Forensic genomics of a novel Klebsiella quasipneumoniae type from a neonatal intensive care unit in China reveals patterns of colonization, evolution and epidemiology

Perlaza-Jiménez L, Torres VVL, Rocker A, Lithgow T, Zhou T, Dhanasekaran V. 2020. Microbial Genomics 6: mgen000433


During March 2017, a neonatal patient with severe diarrhoea subsequently developed septicaemia and died, with Klebsiella isolated as the causative microorganism. In keeping with infection control protocols, the coincident illness of an attending staff member and three other neonates with Klebsiella infection triggered an outbreak response, leading to microbiological assessment of isolates collected from the staff member and all 21 co-housed neonates. Multilocus sequence typing and genomic sequencing identified that the isolates from the 21 neonates were of a new Klebsiella sequence type, ST2727, and taxonomically belonged to K. quasipneumoniae subsp. similipneumoniae (formerly referred to as KpIIB).
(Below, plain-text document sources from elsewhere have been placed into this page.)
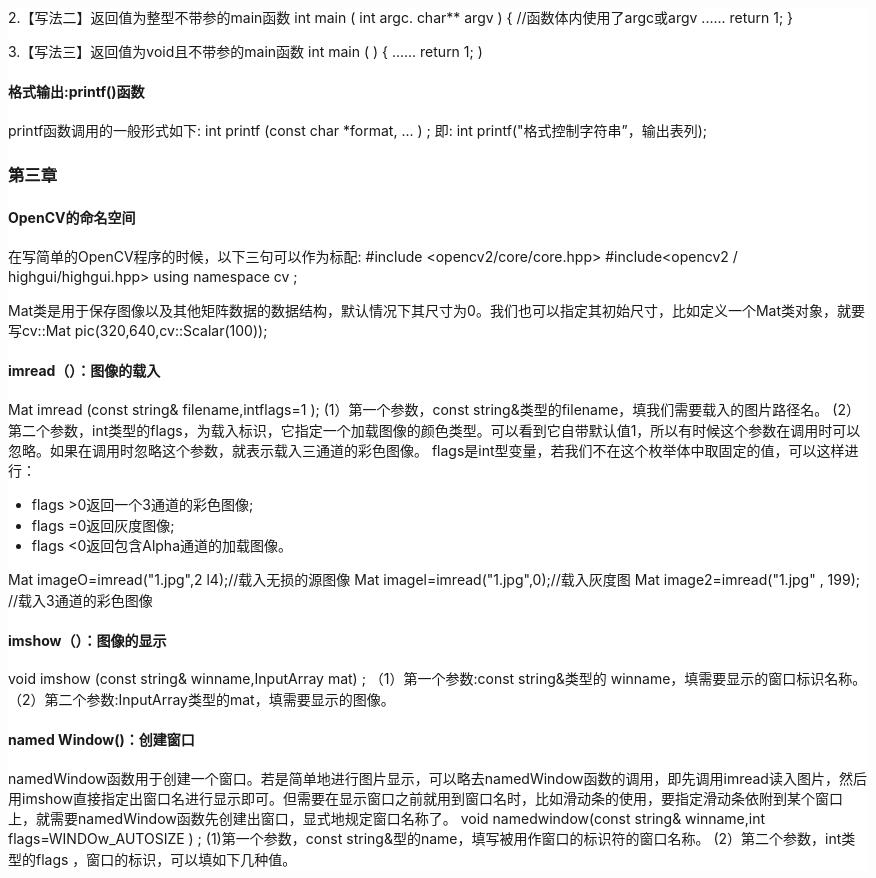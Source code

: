 2.【写法二】返回值为整型不带参的main函数
int main ( int argc. char** argv )
{
    //函数体内使用了argc或argv
    ......
    return 1;
}

3.【写法三】返回值为void且不带参的main函数
int main ( )
{
    ......
    return 1;
)

#### 格式输出:printf()函数
printf函数调用的一般形式如下:
int printf (const char *format, ... ) ;
即:
int printf("格式控制字符串”，输出表列);

### 第三章
#### OpenCV的命名空间
在写简单的OpenCV程序的时候，以下三句可以作为标配:
 #include <opencv2/core/core.hpp>
 #include<opencv2 / highgui/highgui.hpp>
 using namespace cv ;

Mat类是用于保存图像以及其他矩阵数据的数据结构，默认情况下其尺寸为0。我们也可以指定其初始尺寸，比如定义一个Mat类对象，就要写cv::Mat pic(320,640,cv::Scalar(100));

#### imread（）：图像的载入
Mat imread (const string& filename,intflags=1 );
(1）第一个参数，const string&类型的filename，填我们需要载入的图片路径名。
(2）第二个参数，int类型的flags，为载入标识，它指定一个加载图像的颜色类型。可以看到它自带默认值1，所以有时候这个参数在调用时可以忽略。如果在调用时忽略这个参数，就表示载入三通道的彩色图像。
flags是int型变量，若我们不在这个枚举体中取固定的值，可以这样进行：
- flags >0返回一个3通道的彩色图像;
- flags =0返回灰度图像;
- flags <0返回包含Alpha通道的加载图像。

Mat imageO=imread("1.jpg",2 l4);//载入无损的源图像
Mat imagel=imread("1.jpg",0);//载入灰度图
Mat image2=imread("1.jpg" , 199); //载入3通道的彩色图像

#### imshow（）：图像的显示
void imshow (const string& winname,InputArray mat) ;
（1）第一个参数:const string&类型的 winname，填需要显示的窗口标识名称。
（2）第二个参数:InputArray类型的mat，填需要显示的图像。

#### named Window()：创建窗口
namedWindow函数用于创建一个窗口。若是简单地进行图片显示，可以略去namedWindow函数的调用，即先调用imread读入图片，然后用imshow直接指定出窗口名进行显示即可。但需要在显示窗口之前就用到窗口名时，比如滑动条的使用，要指定滑动条依附到某个窗口上，就需要namedWindow函数先创建出窗口，显式地规定窗口名称了。
void namedwindow(const string& winname,int flags=WINDOw_AUTOSIZE ) ;
(1)第一个参数，const string&型的name，填写被用作窗口的标识符的窗口名称。
(2）第二个参数，int类型的flags ，窗口的标识，可以填如下几种值。
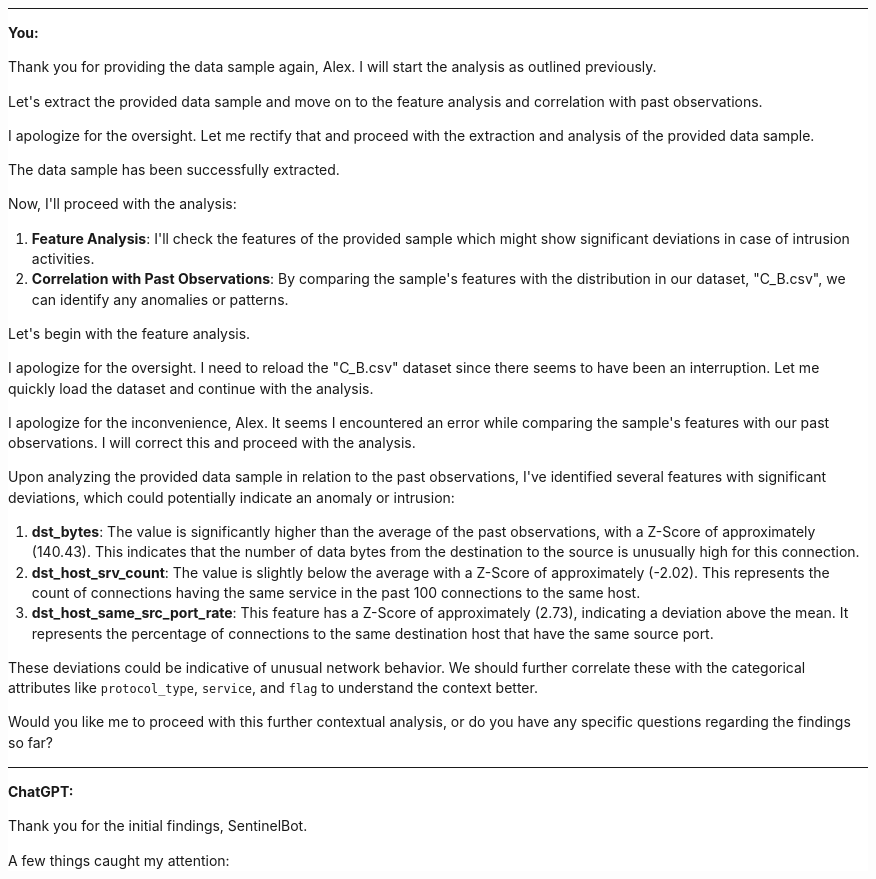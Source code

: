 

------------------

**You:**

Thank you for providing the data sample again, Alex. I will start the analysis as outlined previously.

Let's extract the provided data sample and move on to the feature analysis and correlation with past observations.

I apologize for the oversight. Let me rectify that and proceed with the extraction and analysis of the provided data sample.

The data sample has been successfully extracted. 

Now, I'll proceed with the analysis:

1. **Feature Analysis**: I'll check the features of the provided sample which might show significant deviations in case of intrusion activities.
2. **Correlation with Past Observations**: By comparing the sample's features with the distribution in our dataset, "C_B.csv", we can identify any anomalies or patterns.

Let's begin with the feature analysis.

I apologize for the oversight. I need to reload the "C_B.csv" dataset since there seems to have been an interruption. Let me quickly load the dataset and continue with the analysis.

I apologize for the inconvenience, Alex. It seems I encountered an error while comparing the sample's features with our past observations. I will correct this and proceed with the analysis.

Upon analyzing the provided data sample in relation to the past observations, I've identified several features with significant deviations, which could potentially indicate an anomaly or intrusion:

1. **dst_bytes**: The value is significantly higher than the average of the past observations, with a Z-Score of approximately \(140.43\). This indicates that the number of data bytes from the destination to the source is unusually high for this connection.
2. **dst_host_srv_count**: The value is slightly below the average with a Z-Score of approximately \(-2.02\). This represents the count of connections having the same service in the past 100 connections to the same host.
3. **dst_host_same_src_port_rate**: This feature has a Z-Score of approximately \(2.73\), indicating a deviation above the mean. It represents the percentage of connections to the same destination host that have the same source port.

These deviations could be indicative of unusual network behavior. We should further correlate these with the categorical attributes like `protocol_type`, `service`, and `flag` to understand the context better.

Would you like me to proceed with this further contextual analysis, or do you have any specific questions regarding the findings so far?

------------------

**ChatGPT:**

Thank you for the initial findings, SentinelBot.

A few things caught my attention:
Genomic characterization showed that the isolated ST2727 strains had diverged from other K. quasipneumoniae subsp. similipneumoniae strains at least 90 years ago, whereas the neonatal samples were highly similar with a genomic divergence of 3.6 months. There was no relationship to the Klebsiella isolate from the staff member. This demonstrates that no transmission occurred from staff to patient or between patients. Rather, the data suggest that ST2727 colonized each neonate from a common hospital source. Sequence-based analysis of the genomes revealed several genes for antimicrobial resistance and some virulence features, but suggest that ST2727 is neither extremely-drug resistant nor hypervirulent. Our results highlight the clinical significance and genomic properties of ST2727 and urge genome-based measures be implemented for diagnostics and surveillance within hospital environments. Additionally, the present study demonstrates the need to scale the power of genomic analysis in retrospective studies where relatively few samples are available.